Shionogi plans to begin a phase 3 global trial this month, following the completion of phase 2b on Tuesday, the company said in a statement. The drugmaker is also in discussions with the regulators in the U.S. and Europe, and is seeking a partner to commercialize the pill globally.

The viral load reduction for Shionogi's treatment, called S-217622, is similar to Pfizer's rival pill Paxlovid, which was a surprise, Akash Tewari, an equities analyst at Jefferies, wrote in a note to clients. Shionogi's stock jumped 10% after it released the data, the biggest gain in more than 18 months.
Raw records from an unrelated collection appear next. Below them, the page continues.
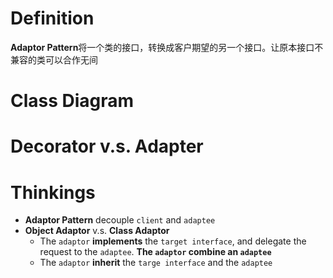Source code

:# Definition
**Adaptor Pattern**将一个类的接口，转换成客户期望的另一个接口。让原本接口不兼容的类可以合作无间

# Class Diagram

# Decorator v.s. Adapter

# Thinkings
* **Adaptor Pattern** decouple `client` and `adaptee`
* **Object Adaptor** v.s. **Class Adaptor**
  * The `adaptor` **implements** the `target interface`, and delegate the request to the `adaptee`. **The `adaptor` combine an `adaptee`**
  * The `adaptor` **inherit** the `targe interface` and the `adaptee`

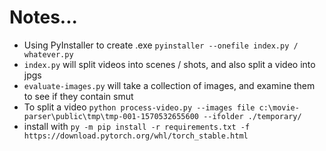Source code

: # Notes...

- Using PyInstaller to create .exe `pyinstaller --onefile index.py / whatever.py`
- `index.py` will split videos into scenes / shots, and also split a video into jpgs
- `evaluate-images.py` will take a collection of images, and examine them to see if they contain smut
- To split a video `python process-video.py --images file c:\movie-parser\public\tmp\tmp-001-1570532655600 --ifolder ./temporary/`
- install with `py -m pip install -r requirements.txt -f https://download.pytorch.org/whl/torch_stable.html`
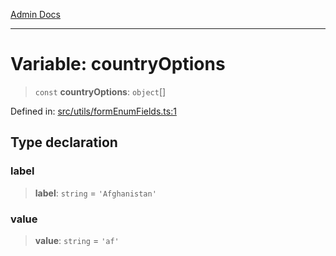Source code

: [Admin Docs](/)

***

# Variable: countryOptions

> `const` **countryOptions**: `object`[]

Defined in: [src/utils/formEnumFields.ts:1](https://github.com/abhassen44/talawa-admin/blob/bb7b6d5252385a81ad100b897eb0cba4f7ba10d2/src/utils/formEnumFields.ts#L1)

## Type declaration

### label

> **label**: `string` = `'Afghanistan'`

### value

> **value**: `string` = `'af'`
Data from the 2b phase of the trial will be ready to be submitted within a couple of weeks, Teshirogi said.

Patients who received a high dose of the experimental drug were 80% less likely to be shedding infectious virus four days later than those given a placebo, while a lower dose cut the risk by 63%, the company said in earnings presentation documents on Jan. 31.

In Japan, Shionogi is preparing to make the pill for 1 million people by the end of March, and plans to eventually produce it for 10 million people every year.

Shionogi is behind schedule in developing the pill after it struggled to find patients to enroll in clinical trials in Japan. The company submitted data from an earlier trial to the regulators in January and has begun talks on how it will submit data from later trials.